WASHINGTON (Reuters) - A giant distant galaxy had a very human reaction to getting dumped on, NASA scientists said Tuesday: it blew up and then got a big knot in its belly.
Images taken by the orbiting Chandra X-ray Observatory show galaxy 3C295 with three glowing knots of X-rays, one at its center and two more at its fringes.
Astronomers believe these knots formed in reaction to having vast quantities of gas from a surrounding hot cloud dumped on the galaxy over the ages.
A statement from the Chandra scientists at the Harvard-Smithsonian Center for Astrophysics in Cambridge, Mass. called the reaction "cosmic payback."
Astronomers have known that 3C295 was shaken by a monster explosion about a million years ago, but now Chandra's observations indicate that the explosion is related to an extraordinary amount of matter being sucked into a massive black hole at the heart of the galaxy.
"In much the same way that a torrent of water pouring down a drain can produce a back pressure if the flow is more than the drain can handle, the enormous energy released by too much matter flowing into a black hole could trigger an explosion," the scientists said in the statement.

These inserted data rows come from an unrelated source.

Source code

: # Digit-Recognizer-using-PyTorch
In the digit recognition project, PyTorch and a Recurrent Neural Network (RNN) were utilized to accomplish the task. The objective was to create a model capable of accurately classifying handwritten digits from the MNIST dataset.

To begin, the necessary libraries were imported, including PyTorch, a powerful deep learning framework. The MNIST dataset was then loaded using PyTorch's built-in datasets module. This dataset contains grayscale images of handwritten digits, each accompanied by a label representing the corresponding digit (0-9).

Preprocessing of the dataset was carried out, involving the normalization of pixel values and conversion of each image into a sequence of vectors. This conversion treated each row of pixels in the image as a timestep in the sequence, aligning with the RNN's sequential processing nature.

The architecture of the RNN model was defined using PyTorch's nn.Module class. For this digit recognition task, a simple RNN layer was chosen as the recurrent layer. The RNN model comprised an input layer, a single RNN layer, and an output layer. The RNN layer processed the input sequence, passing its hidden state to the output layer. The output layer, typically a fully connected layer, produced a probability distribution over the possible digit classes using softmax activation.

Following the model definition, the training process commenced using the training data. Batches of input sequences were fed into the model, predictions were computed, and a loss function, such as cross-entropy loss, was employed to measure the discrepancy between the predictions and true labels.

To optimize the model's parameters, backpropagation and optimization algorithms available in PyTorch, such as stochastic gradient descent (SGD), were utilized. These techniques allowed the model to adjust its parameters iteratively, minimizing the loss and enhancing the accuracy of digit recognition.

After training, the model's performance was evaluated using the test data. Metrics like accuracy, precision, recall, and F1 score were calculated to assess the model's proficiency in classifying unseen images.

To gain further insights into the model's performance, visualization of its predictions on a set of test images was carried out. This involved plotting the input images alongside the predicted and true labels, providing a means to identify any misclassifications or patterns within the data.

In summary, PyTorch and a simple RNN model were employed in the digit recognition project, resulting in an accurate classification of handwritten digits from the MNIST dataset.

"Great quantities of matter and energy would be hurled back into the surrounding gas cloud, in a powerful payback for aeons of being dumped on by a cosmic bully."
The central X-ray knot may mark the spot of the ancient explosion, the scientists said.
The total X-ray power in all the knots is three times greater than all the power produced by the Milky Way galaxy, which contains Earth.